Materials provided:
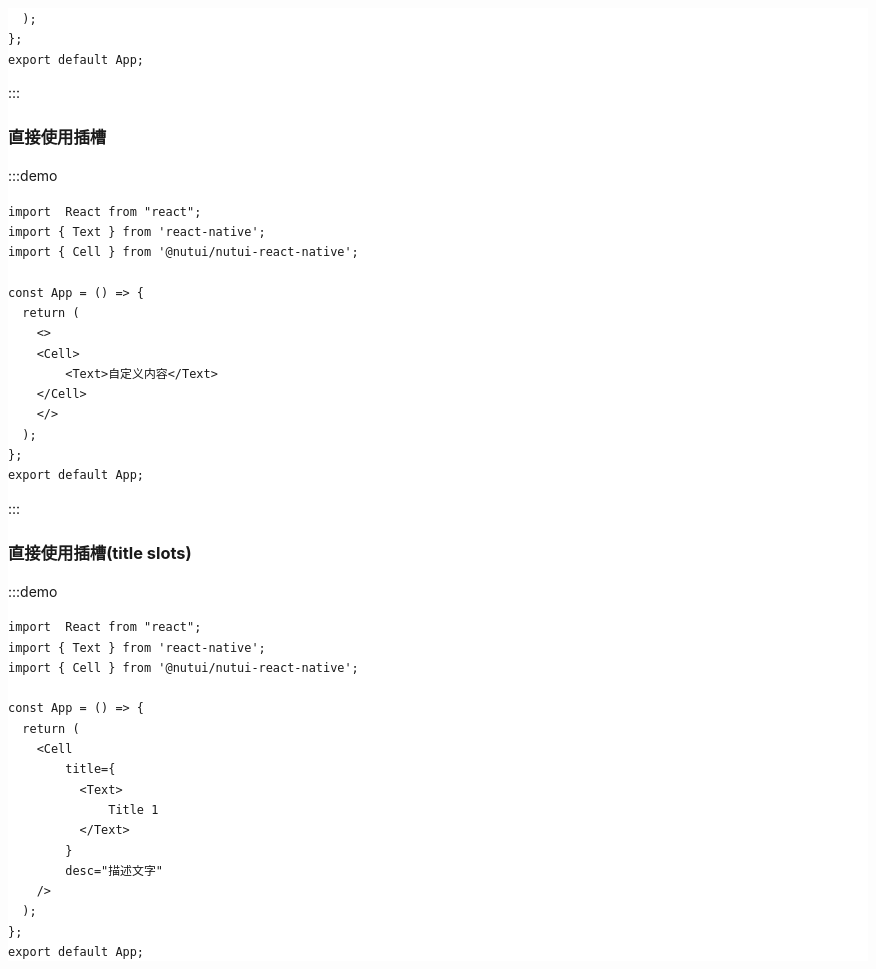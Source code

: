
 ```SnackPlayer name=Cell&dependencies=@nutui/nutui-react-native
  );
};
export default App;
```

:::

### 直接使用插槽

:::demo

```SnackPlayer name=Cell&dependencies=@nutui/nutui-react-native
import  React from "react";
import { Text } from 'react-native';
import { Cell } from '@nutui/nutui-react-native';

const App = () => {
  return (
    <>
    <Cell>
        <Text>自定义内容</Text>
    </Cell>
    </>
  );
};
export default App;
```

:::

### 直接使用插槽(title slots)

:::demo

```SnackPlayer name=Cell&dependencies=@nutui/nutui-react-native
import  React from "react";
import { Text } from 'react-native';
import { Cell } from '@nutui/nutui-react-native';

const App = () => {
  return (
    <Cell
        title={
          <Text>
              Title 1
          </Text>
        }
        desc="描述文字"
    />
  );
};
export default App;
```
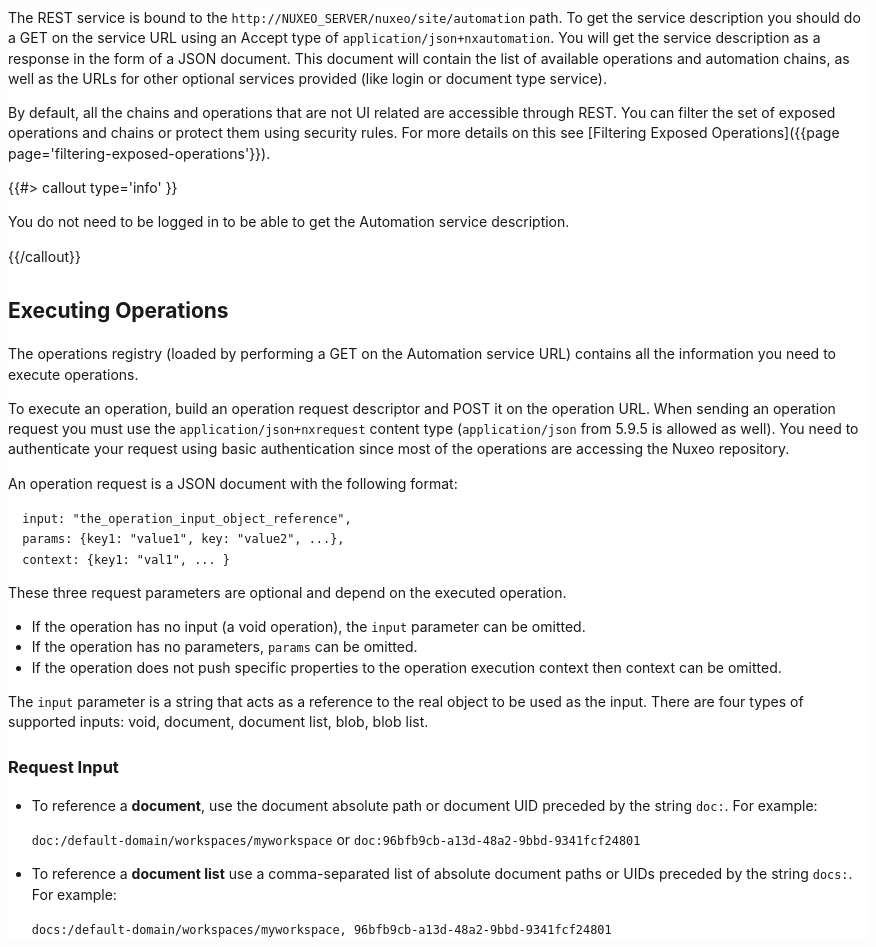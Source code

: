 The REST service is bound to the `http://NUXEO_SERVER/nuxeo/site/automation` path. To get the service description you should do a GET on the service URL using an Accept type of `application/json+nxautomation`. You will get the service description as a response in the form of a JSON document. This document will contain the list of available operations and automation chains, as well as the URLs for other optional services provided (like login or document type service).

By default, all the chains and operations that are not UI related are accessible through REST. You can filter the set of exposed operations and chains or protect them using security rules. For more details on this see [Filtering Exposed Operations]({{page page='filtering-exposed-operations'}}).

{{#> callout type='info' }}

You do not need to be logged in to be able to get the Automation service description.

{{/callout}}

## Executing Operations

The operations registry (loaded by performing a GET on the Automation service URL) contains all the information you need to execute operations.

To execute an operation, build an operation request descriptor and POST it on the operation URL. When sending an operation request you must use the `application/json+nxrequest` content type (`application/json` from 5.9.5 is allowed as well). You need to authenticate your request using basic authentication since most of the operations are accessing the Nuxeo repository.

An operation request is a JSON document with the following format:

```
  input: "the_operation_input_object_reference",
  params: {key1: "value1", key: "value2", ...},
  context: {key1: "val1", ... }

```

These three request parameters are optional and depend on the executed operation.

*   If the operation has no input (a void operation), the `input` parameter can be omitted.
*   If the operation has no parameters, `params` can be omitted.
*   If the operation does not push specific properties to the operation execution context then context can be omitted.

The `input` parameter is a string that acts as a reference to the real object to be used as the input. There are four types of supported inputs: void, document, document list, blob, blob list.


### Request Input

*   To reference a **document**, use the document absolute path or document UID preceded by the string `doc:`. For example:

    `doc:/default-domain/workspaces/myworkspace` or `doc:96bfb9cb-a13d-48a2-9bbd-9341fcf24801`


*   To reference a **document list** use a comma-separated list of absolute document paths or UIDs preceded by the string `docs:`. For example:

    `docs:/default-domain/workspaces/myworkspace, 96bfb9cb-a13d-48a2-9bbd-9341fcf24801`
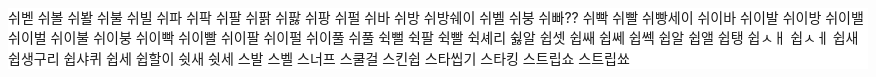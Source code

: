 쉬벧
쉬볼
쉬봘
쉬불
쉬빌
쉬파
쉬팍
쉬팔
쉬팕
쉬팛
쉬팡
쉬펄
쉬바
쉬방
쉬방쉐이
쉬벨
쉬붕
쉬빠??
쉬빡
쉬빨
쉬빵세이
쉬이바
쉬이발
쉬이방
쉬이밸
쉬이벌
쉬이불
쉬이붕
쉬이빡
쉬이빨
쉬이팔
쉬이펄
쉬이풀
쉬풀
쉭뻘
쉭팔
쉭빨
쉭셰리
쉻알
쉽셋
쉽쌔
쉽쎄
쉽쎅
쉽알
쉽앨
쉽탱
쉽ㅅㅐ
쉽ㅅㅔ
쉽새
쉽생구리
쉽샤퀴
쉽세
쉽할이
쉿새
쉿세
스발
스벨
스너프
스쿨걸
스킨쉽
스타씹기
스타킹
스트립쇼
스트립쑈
--
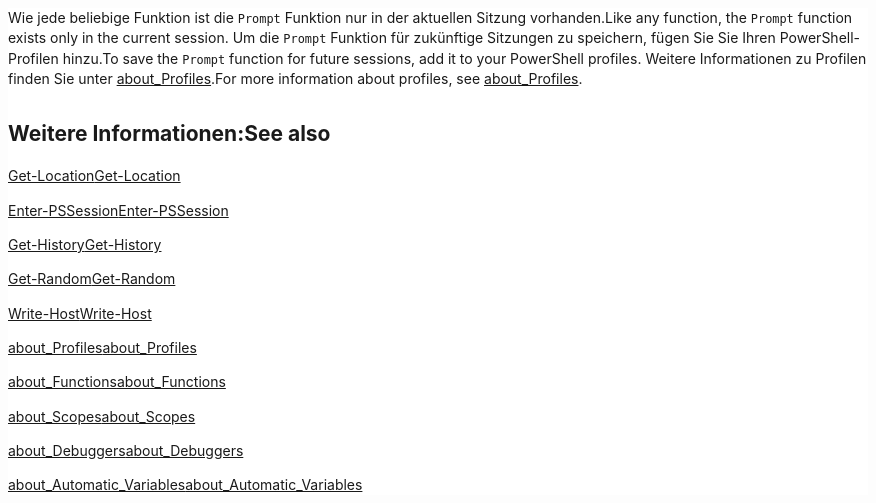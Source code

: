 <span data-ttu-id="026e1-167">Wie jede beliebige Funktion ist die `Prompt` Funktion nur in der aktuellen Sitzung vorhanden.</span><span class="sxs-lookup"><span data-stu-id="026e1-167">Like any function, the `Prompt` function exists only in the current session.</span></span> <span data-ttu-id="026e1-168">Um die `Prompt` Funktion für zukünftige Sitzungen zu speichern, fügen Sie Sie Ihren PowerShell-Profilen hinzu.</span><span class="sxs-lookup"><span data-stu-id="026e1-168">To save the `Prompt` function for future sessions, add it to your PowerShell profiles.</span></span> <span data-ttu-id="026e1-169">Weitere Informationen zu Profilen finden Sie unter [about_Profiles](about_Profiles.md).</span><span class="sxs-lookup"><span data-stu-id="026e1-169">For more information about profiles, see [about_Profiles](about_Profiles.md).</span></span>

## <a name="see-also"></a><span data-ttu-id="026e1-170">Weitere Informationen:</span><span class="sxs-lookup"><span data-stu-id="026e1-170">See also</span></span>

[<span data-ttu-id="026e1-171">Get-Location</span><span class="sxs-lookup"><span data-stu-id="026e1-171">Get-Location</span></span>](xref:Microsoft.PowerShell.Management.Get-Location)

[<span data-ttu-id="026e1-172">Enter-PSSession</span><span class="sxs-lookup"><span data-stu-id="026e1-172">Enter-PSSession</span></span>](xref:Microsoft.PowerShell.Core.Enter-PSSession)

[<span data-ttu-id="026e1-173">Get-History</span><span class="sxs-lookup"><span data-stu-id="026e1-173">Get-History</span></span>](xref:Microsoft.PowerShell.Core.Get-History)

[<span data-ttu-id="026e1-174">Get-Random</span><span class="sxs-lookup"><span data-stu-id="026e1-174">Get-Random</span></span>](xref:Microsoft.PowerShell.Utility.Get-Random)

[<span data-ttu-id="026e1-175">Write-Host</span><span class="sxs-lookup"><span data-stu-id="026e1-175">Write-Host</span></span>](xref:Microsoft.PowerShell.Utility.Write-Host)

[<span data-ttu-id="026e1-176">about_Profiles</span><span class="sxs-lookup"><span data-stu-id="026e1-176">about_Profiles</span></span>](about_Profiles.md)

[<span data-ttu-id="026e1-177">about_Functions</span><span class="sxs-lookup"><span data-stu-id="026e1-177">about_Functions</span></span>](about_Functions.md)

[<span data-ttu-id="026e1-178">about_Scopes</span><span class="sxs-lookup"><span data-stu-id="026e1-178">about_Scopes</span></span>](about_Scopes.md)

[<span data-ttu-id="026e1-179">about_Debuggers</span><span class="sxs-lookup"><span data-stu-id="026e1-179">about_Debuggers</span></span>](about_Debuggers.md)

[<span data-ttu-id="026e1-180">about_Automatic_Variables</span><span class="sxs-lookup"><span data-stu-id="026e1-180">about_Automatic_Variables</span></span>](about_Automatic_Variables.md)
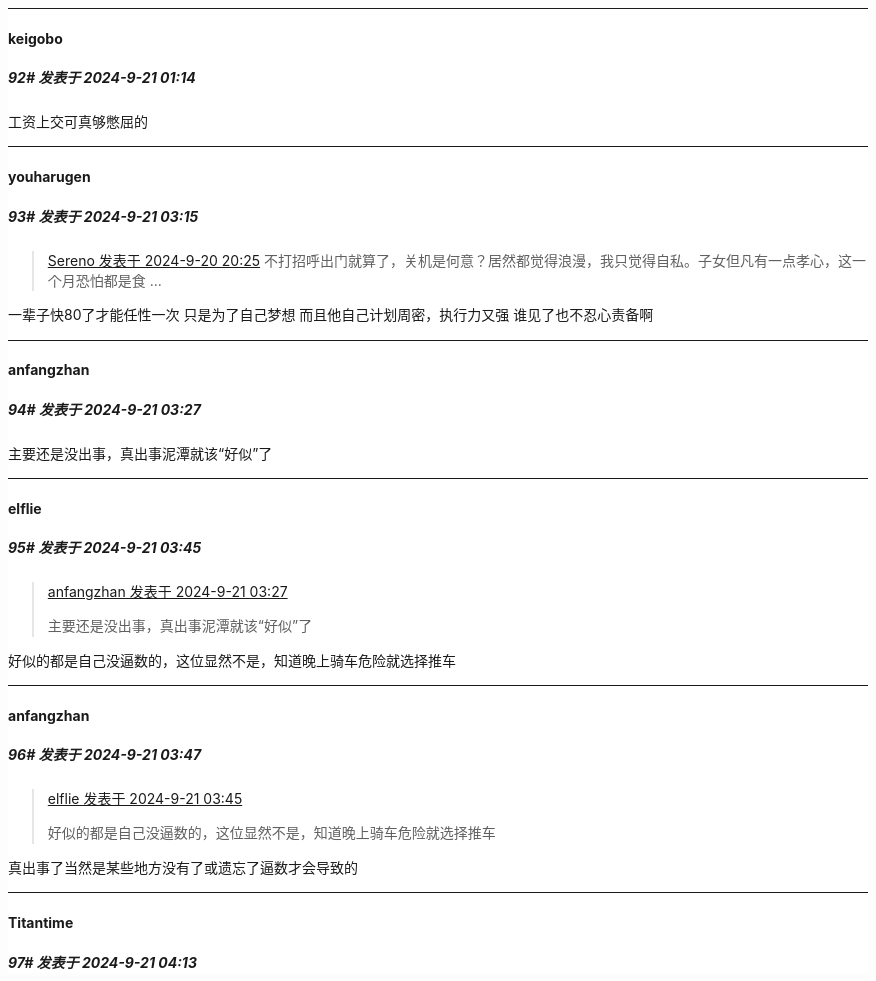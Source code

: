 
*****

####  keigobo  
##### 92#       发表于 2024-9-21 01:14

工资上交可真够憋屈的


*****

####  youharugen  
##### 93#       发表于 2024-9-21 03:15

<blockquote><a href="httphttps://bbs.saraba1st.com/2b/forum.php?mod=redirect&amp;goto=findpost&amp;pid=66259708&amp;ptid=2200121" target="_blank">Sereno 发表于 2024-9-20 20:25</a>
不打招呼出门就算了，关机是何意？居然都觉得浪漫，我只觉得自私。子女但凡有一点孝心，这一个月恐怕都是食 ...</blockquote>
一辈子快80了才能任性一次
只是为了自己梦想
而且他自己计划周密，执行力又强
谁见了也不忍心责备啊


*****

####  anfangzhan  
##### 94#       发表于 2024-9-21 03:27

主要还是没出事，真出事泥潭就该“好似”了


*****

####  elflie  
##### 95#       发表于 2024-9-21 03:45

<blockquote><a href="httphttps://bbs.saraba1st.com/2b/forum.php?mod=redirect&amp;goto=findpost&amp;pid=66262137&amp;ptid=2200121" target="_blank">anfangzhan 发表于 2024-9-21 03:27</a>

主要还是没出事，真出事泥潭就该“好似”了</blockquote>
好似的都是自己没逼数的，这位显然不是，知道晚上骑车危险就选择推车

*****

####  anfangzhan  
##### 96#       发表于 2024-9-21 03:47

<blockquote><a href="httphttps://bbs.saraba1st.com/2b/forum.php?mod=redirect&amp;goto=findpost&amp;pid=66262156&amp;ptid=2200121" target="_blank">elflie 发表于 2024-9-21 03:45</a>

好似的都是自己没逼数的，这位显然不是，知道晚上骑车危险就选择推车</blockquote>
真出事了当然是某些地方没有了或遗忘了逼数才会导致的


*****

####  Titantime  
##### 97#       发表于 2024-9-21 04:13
==
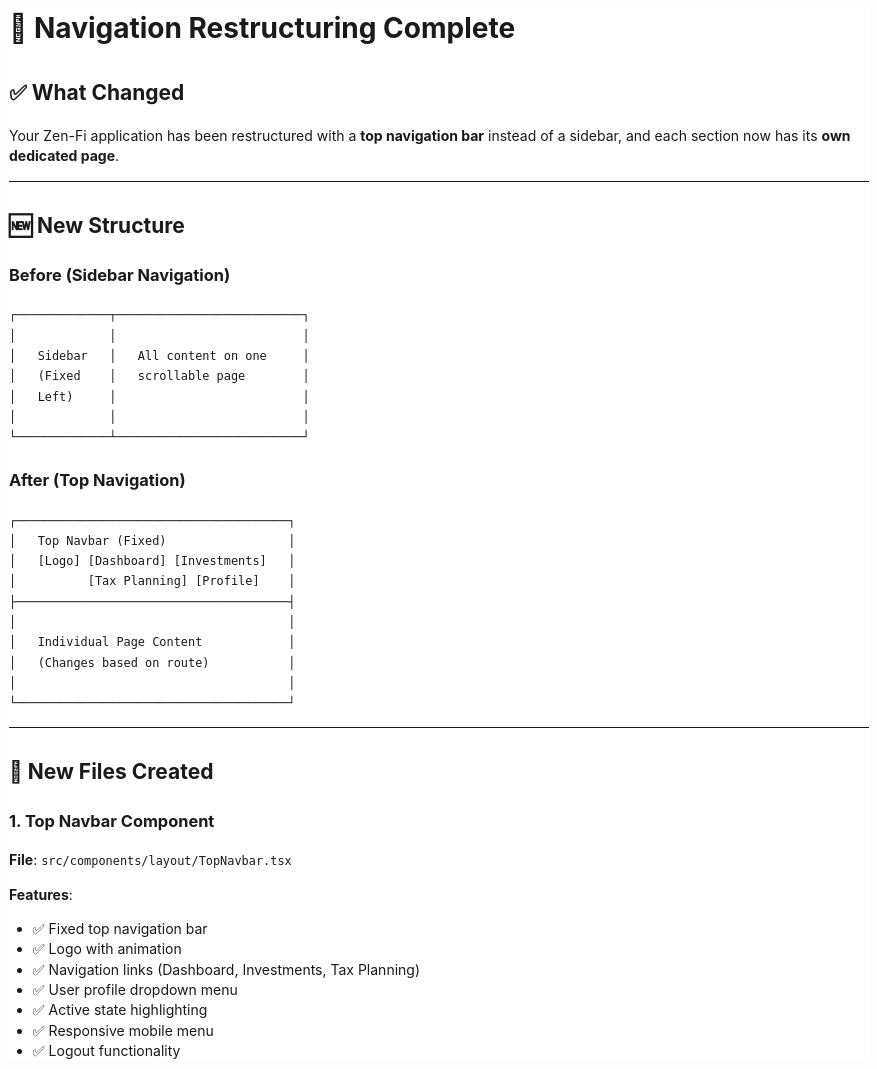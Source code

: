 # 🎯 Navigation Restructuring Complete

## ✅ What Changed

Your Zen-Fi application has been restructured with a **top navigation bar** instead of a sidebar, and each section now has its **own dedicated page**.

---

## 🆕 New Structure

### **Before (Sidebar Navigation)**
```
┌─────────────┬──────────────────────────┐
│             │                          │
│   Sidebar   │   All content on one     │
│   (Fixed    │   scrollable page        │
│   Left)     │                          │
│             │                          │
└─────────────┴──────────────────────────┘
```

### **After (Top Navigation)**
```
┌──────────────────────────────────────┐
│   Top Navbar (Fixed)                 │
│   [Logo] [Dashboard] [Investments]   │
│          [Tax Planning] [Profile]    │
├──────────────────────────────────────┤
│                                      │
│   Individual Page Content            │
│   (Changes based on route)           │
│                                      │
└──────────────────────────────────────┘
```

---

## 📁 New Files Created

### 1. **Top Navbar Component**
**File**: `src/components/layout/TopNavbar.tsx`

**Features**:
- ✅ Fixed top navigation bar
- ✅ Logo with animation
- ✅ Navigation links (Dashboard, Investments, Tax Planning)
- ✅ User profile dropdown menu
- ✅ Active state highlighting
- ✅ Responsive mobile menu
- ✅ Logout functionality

Task instructions:
Among the entries above, how many lines include the word "redirect"? Give the number with no comment.

Result for this exercise:
3